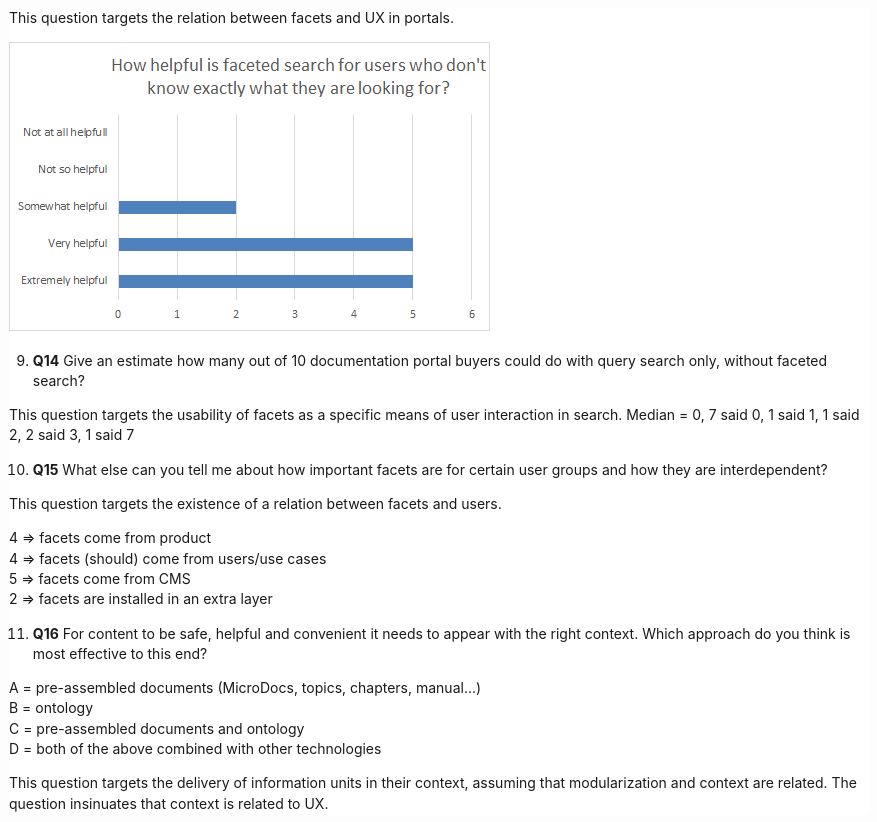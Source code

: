This question targets the relation between facets and UX in portals.

![Q13](images/Q13.png "Q13")

9.  **Q14** Give an estimate how many out of 10 documentation portal buyers could do with query search only, without faceted search?

This question targets the usability of facets as a specific means of user interaction in search. Median = 0, 7 said 0, 1 said 1, 1 said 2, 2 said 3, 1 said 7

10. **Q15** What else can you tell me about how important facets are for certain user groups and how they are interdependent?

This question targets the existence of a relation between facets and users.

4 =\> facets come from product\
4 =\> facets (should) come from users/use cases\
5 =\> facets come from CMS\
2 =\> facets are installed in an extra layer

11. **Q16** For content to be safe, helpful and convenient it needs to appear with the right context. Which approach do you think is most effective to this end?

A = pre-assembled documents (MicroDocs, topics, chapters, manual...)\
B = ontology\
C = pre-assembled documents and ontology\
D = both of the above combined with other technologies

This question targets the delivery of information units in their context, assuming that modularization and context are related. The question insinuates that context is related to UX.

::::

* [Exercise requirements] The answer should consist only of the lines from the one containing "11. **Q16** For" through the last line of the data, given again exactly.

* [Task response]
11. **Q16** For content to be safe, helpful and convenient it needs to appear with the right context. Which approach do you think is most effective to this end?

A = pre-assembled documents (MicroDocs, topics, chapters, manual...)\
B = ontology\
C = pre-assembled documents and ontology\
D = both of the above combined with other technologies

This question targets the delivery of information units in their context, assuming that modularization and context are related. The question insinuates that context is related to UX.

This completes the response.